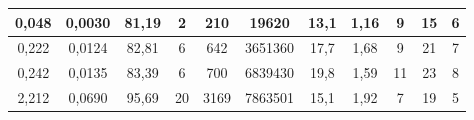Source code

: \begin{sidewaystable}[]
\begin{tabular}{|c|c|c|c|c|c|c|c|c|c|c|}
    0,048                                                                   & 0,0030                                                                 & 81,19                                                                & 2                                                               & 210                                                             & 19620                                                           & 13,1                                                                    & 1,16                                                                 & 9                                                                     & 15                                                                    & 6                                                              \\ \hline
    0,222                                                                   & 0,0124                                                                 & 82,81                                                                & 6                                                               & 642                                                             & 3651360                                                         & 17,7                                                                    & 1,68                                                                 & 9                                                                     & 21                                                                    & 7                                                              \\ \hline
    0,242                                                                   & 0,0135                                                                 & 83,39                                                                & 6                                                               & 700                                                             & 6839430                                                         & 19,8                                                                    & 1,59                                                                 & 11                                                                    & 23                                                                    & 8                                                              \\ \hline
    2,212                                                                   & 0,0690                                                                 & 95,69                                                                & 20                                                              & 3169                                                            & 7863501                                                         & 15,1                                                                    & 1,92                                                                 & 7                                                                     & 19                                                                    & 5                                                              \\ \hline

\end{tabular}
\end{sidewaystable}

·····

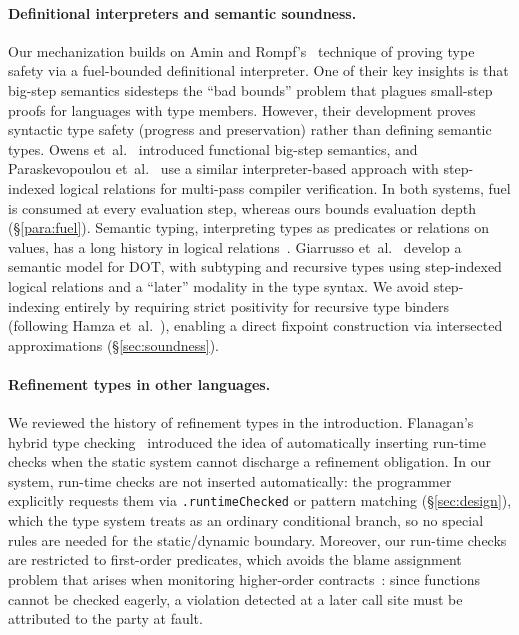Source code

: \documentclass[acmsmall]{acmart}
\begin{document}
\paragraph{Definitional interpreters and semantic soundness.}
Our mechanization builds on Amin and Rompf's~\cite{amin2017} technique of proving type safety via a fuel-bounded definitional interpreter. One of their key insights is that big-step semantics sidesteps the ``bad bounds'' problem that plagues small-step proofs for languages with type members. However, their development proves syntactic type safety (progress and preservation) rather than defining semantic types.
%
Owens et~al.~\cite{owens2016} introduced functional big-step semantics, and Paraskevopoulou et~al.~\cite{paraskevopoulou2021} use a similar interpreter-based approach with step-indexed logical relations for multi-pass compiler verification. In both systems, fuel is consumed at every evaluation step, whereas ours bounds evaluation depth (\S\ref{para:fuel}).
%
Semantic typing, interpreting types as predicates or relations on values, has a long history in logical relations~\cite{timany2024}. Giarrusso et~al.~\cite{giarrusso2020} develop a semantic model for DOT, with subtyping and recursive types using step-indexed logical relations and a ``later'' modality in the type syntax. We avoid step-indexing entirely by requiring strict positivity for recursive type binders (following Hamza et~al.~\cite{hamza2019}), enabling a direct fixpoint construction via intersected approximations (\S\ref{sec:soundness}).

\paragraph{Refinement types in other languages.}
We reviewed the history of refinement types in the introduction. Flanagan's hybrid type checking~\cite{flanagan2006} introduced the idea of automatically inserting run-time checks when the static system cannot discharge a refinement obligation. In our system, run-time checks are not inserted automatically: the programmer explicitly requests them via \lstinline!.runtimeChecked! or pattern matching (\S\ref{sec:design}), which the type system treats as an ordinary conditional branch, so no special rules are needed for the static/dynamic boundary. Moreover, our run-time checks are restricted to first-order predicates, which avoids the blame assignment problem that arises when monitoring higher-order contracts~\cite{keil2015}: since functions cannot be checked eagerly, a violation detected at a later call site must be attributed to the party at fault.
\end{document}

·····

Go through the listing above, and whenever a line holds the word "tabular", copy it.

\begin{tabular}{|c|c|c|c|c|c|c|c|c|c|c|}
\end{tabular}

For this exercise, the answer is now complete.